Psychological factors can also influence circulation, and this transition can begin before muscle activity. Fear and the adrenalin shock that follows, or mental exercises such as biofeedback, 1 yoga, meditation and autogenic training can also influence the circulation. Circulation and breathing stabilises after about 3–6 minutes of muscle activity
When you move, the volume of fluid and thickness of cartilage in the joints increases, which improves the joint's ability to absorb shock and prevents direct wear on the bones. Movement in the joint increases blood flow and raises the temperature, increasing elasticity in the joint's supporting tissue. This transition happens within 10 minutes of starting the movement and is almost completely gone 30 minutes after you complete the movement. So, if you have a 30 minute break, you must warm up again!
An increase in the muscle's temperature, which can be as low as 30°C when resting, improves the muscle's performance ability. To do hard exercise, muscle metabolism must begin, and it needs an increase in oxygen flow through the blood.
Nerve impulses travel faster in warm muscle and muscle viscosity is lower, making contraction easier and more efficient. The best temperature for the speed of chemical reactions and metabolism in muscle functioning is about 38.8°C to 39.4°C. The only efficient way for the muscle to reach this temperature is by exercising it.

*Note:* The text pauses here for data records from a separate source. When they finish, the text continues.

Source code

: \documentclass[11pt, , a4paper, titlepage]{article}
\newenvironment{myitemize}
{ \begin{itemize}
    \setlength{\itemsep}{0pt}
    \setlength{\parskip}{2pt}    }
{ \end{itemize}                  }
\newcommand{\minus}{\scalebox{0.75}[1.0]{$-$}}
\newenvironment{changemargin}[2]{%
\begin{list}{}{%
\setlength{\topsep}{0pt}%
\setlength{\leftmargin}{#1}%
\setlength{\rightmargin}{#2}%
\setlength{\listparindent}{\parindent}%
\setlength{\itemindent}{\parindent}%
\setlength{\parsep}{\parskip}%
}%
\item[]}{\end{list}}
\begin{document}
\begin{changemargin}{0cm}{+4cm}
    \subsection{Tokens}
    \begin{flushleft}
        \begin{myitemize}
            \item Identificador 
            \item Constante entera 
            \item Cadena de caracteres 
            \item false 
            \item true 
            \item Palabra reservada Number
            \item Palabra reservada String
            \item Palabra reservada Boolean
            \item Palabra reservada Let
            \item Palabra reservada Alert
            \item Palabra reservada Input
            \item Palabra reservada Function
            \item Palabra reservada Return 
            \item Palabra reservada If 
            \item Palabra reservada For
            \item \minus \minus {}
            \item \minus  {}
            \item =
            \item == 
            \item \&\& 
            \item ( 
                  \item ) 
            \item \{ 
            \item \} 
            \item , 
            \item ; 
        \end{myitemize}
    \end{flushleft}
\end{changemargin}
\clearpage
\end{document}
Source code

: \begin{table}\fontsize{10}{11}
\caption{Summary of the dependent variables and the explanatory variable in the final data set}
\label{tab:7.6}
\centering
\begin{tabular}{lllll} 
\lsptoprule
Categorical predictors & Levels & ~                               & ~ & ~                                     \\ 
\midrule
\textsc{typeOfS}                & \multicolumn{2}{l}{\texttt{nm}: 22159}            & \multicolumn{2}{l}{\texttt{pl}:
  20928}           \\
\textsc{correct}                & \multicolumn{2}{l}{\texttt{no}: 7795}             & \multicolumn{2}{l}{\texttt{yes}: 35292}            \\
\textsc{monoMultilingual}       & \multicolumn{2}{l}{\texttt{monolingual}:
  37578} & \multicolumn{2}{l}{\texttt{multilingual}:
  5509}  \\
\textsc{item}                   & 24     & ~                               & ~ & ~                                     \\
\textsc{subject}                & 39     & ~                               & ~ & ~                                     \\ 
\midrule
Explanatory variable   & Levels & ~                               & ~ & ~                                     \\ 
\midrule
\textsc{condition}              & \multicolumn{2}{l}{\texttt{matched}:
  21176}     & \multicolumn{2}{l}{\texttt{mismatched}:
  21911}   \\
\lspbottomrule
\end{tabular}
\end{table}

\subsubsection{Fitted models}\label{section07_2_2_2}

Relaxation can improve the interplay between the contracting muscles (the agonists) and the muscles being released to allow movement (the antagonistics) and increase the exercise effectiveness. Lack of concentration because of tiredness or stress increases the risk of injuries. Both concentration and relaxation are techniques you can learn.
How to cool down safely
After any activity where the circulatory and breathing rates have increased, it is helpful to slowly reduce the exercise rate and reverse the warming up principles. To reduce stress on the body and allow pulse and breathing rates to return gradually to normal, you should continue moving rather than suddenly stopping. Slowly reduce the intensity and stretch the muscles by holding a passive stretch 2 for at least 15 seconds. This way, your body should more efficiently distribute the bi-products of exercise (lactic acid) preventing the risk of muscle soreness and potential injury.
You can cool down in 10 minutes. So it is important to add this to your dancer's repertoire no matter what your level of skill.
- adding a cool down period before a warm shower
- rehydrate fluid levels at this time
- wear warm, dry clothing
- Your Body, Your Risk Pub. Dance UK
- Preventing Dance Injuries by Ruth Solomon, John Solomon and Sandra Cerny Minton, Pub. Human Kinetics
- Conditioning for Dance by Eric Franklin, Pub. Human Kinetics
- Safe Dance Project Report 1990 by Tony Geeves. Pub. Australian Dance Council–Ausdance Inc. (Ed. Hilary Trotter)
- Shelloch,F.G. (1983) ‘Physiological benefits of warm-up’ The Physician and Sportsmedicine. p.10,11,134–139
- The Difference Between Being Warm and Warming up by Tony Geeves Safedance Report, Appendix 1(a)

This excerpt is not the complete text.